* ACTION ITEM *
What lines of the data include the string "Gesloten"? Copy them all.

Extracted data entries:
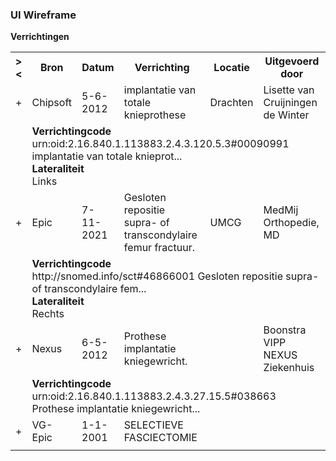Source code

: ### UI Wireframe
<b>Verrichtingen</b>
<table class="grid">
<tbody>
<tr><th>&gt;&lt;</th>
<th>Bron</th>
<th>Datum</th>
<th>Verrichting</th>
<th>Locatie</th>
<th>Uitgevoerd door</th>
</tr>
<tr><td>+</td>
<td>Chipsoft</td>
<td>5-6-2012</td>
<td>implantatie van totale knieprothese</td>
<td>Drachten</td>
<td>Lisette van Cruijningen de Winter</td>
</tr><tr><td></td><td colspan=5>
<b>Verrichtingcode</b><br/>urn:oid:2.16.840.1.113883.2.4.3.120.5.3#00090991 implantatie van totale knieprot...<br/>
<b>Lateraliteit</b><br/>Links<br/>
</td></tr>
<tr><td>+</td>
<td>Epic</td>
<td>7-11-2021</td>
<td>Gesloten repositie supra- of transcondylaire femur fractuur.</td>
<td>UMCG</td>
<td>MedMij Orthopedie, MD</td>
</tr><tr><td></td><td colspan=5>
<b>Verrichtingcode</b><br/>http://snomed.info/sct#46866001 Gesloten repositie supra- of transcondylaire fem...<br/>
<b>Lateraliteit</b><br/>Rechts<br/>
</td></tr>
<tr><td>+</td>
<td>Nexus</td>
<td>6-5-2012</td>
<td>Prothese implantatie kniegewricht.</td>
<td></td>
<td>Boonstra<br/>VIPP NEXUS Ziekenhuis</td>
</tr><tr><td></td><td colspan=5>
<b>Verrichtingcode</b><br/>urn:oid:2.16.840.1.113883.2.4.3.27.15.5#038663 Prothese implantatie kniegewricht...<br/>
</td></tr>
<tr><td>+</td>
<td>VG-Epic</td>
<td>1-1-2001</td>
<td>SELECTIEVE FASCIECTOMIE</td>
<td></td>
<td></td>
</tr><tr><td></td><td colspan=5>
</td></tr>
</tbody>
</table>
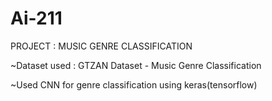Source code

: # Ai-211

PROJECT : MUSIC GENRE CLASSIFICATION

~Dataset used : GTZAN Dataset - Music Genre Classification

~Used CNN for genre classification using keras(tensorflow)
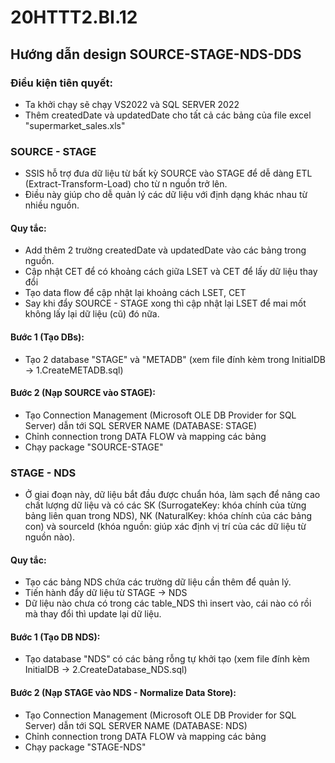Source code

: # 20HTTT2.BI.12

## Hướng dẫn design SOURCE-STAGE-NDS-DDS

### Điều kiện tiên quyết:

- Ta khởi chạy sẽ chạy VS2022 và SQL SERVER 2022
- Thêm createdDate và updatedDate cho tất cả các bảng của file excel "supermarket_sales.xls"

### SOURCE - STAGE

- SSIS hỗ trợ đưa dữ liệu từ bất kỳ SOURCE vào STAGE để dễ dàng ETL (Extract-Transform-Load) cho từ n nguồn trở lên.
- Điều này giúp cho dễ quản lý các dữ liệu với định dạng khác nhau từ nhiều nguồn.
#### Quy tắc:
- Add thêm 2 trường createdDate và updatedDate vào các bảng trong nguồn.
- Cập nhật CET để có khoảng cách giữa LSET và CET để lấy dữ liệu thay đổi
- Tạo data flow để cập nhật lại khoảng cách LSET, CET
- Say khi đẩy SOURCE - STAGE xong thì cập nhật lại LSET để mai mốt không lấy lại dữ liệu (cũ) đó nữa.

#### Bước 1 (Tạo DBs):

- Tạo 2 database "STAGE" và "METADB" (xem file đính kèm trong InitialDB -> 1.CreateMETADB.sql)
  
#### Bước 2 (Nạp SOURCE vào STAGE):

- Tạo Connection Management (Microsoft OLE DB Provider for SQL Server) dẫn tới SQL SERVER NAME (DATABASE: STAGE)
- Chỉnh connection trong DATA FLOW và mapping các bảng
- Chạy package "SOURCE-STAGE"

### STAGE - NDS

- Ở giai đoạn này, dữ liệu bắt đầu được chuẩn hóa, làm sạch để nâng cao chất lượng dữ liệu và có các SK (SurrogateKey: khóa chính của từng bảng liên quan trong NDS), NK (NaturalKey: khóa chính của các bảng con) và sourceId (khóa nguồn: giúp xác định vị trí của các dữ liệu từ nguồn nào).
#### Quy tắc:
- Tạo các bảng NDS chứa các trường dữ liệu cần thêm để quản lý.
- Tiến hành đẩy dữ liệu từ STAGE -> NDS
- Dữ liệu nào chưa có trong các table_NDS thì insert vào, cái nào có rồi mà thay đổi thì update lại dữ liệu.

#### Bước 1 (Tạo DB NDS):

- Tạo database "NDS" có các bảng rỗng tự khởi tạo (xem file đính kèm InitialDB -> 2.CreateDatabase_NDS.sql)

#### Bước 2 (Nạp STAGE vào NDS - Normalize Data Store):

- Tạo Connection Management (Microsoft OLE DB Provider for SQL Server) dẫn tới SQL SERVER NAME (DATABASE: NDS)
- Chỉnh connection trong DATA FLOW và mapping các bảng
- Chạy package "STAGE-NDS"
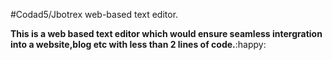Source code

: #Codad5/Jbotrex web-based text editor.

**This is a web based text editor which would ensure seamless intergration into  a website,blog etc with less than 2 lines of code.**:happy:

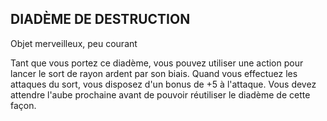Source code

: ## DIADÈME DE DESTRUCTION

Objet merveilleux, peu courant

Tant que vous portez ce diadème, vous pouvez utiliser une
action pour lancer le sort de rayon ardent par son biais.
Quand vous effectuez les attaques du sort, vous disposez d'un
bonus de +5 à l'attaque. Vous devez attendre l'aube prochaine
avant de pouvoir réutiliser le diadème de cette façon.
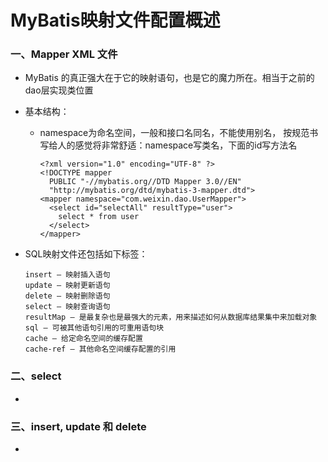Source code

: # MyBatis映射文件配置概述


### 一、Mapper XML 文件

* MyBatis 的真正强大在于它的映射语句，也是它的魔力所在。相当于之前的dao层实现类位置

* 基本结构：

    * namespace为命名空间，一般和接口名同名，不能使用别名， 按规范书写给人的感觉将非常舒适：namespace写类名，下面的id写方法名
    
          <?xml version="1.0" encoding="UTF-8" ?>
          <!DOCTYPE mapper
            PUBLIC "-//mybatis.org//DTD Mapper 3.0//EN"
            "http://mybatis.org/dtd/mybatis-3-mapper.dtd">
          <mapper namespace="com.weixin.dao.UserMapper">
            <select id="selectAll" resultType="user">
              select * from user
            </select>
          </mapper>
          
* SQL映射文件还包括如下标签：

      insert – 映射插入语句
      update – 映射更新语句
      delete – 映射删除语句
      select – 映射查询语句
      resultMap – 是最复杂也是最强大的元素，用来描述如何从数据库结果集中来加载对象
      sql – 可被其他语句引用的可重用语句块
      cache – 给定命名空间的缓存配置
      cache-ref – 其他命名空间缓存配置的引用



### 二、select

*
   



### 三、insert, update 和 delete

* 
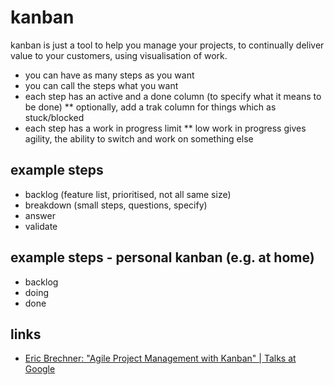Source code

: # kanban

kanban is just a tool to help you manage your projects, to continually deliver value to your customers, using visualisation of work.

* you can have as many steps as you want
* you can call the steps what you want
* each step has an active and a done column (to specify what it means to be done)
** optionally, add a trak column for things which as stuck/blocked 
* each step has a work in progress limit
** low work in progress gives agility, the ability to switch and work on something else

## example steps
* backlog (feature list, prioritised, not all same size)
* breakdown (small steps, questions, specify)
* answer
* validate

## example steps - personal kanban (e.g. at home)
* backlog
* doing
* done

## links
* [Eric Brechner: "Agile Project Management with Kanban" | Talks at Google](https://youtu.be/CD0y-aU1sXo)
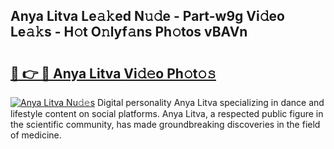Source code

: ## Anya Litva Le𝚊𝚔ed N𝚞𝚍e - Part-w9g Vi𝚍eo Le𝚊𝚔s - H𝚘t O𝚗lyf𝚊ns Ph𝚘tos vBAVn

# <h2><a href="http://hf2zmqc.feru.top/?c=Anya+Litva">🔗 👉 🔴 Anya Litva Vi𝚍𝚎o Ph𝚘t𝚘𝚜</a></h2>

[![Anya Litva Nu𝚍𝚎s](https://i.imgur.com/0TWrTi3.gif)](http://hf2zmqc.feru.top/?c=Anya+Litva)
Digital personality Anya Litva specializing in dance and lifestyle content on social platforms. Anya Litva, a respected public figure in the scientific community, has made groundbreaking discoveries in the field of medicine. 
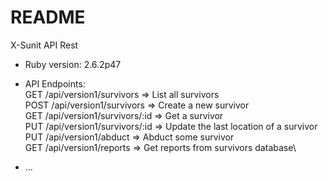 # README

X-Sunit API Rest

* Ruby version: 2.6.2p47

* API Endpoints:\
    GET /api/version1/survivors     => List all survivors\
    POST /api/version1/survivors    => Create a new survivor\
    GET /api/version1/survivors/:id => Get a survivor\
    PUT /api/version1/survivors/:id => Update the last location of a survivor\
    PUT /api/version1/abduct        => Abduct some survivor\
    GET /api/version1/reports       => Get reports from survivors database\
* ...
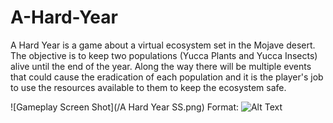 # A-Hard-Year
A Hard Year is a game about a virtual ecosystem set in the Mojave desert. The objective is to keep two populations (Yucca Plants and Yucca Insects) alive until the end of the year. Along the way there will be multiple events that could cause the eradication of each population and it is the player's job to use the resources available to them to keep the ecosystem safe. 


![Gameplay Screen Shot](/A Hard Year SS.png)
Format: ![Alt Text](url)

* SOLUTION TO THIS TASK *
<td>Gesloten repositie supra- of transcondylaire femur fractuur.</td>
<b>Verrichtingcode</b><br/>http://snomed.info/sct#46866001 Gesloten repositie supra- of transcondylaire fem...<br/>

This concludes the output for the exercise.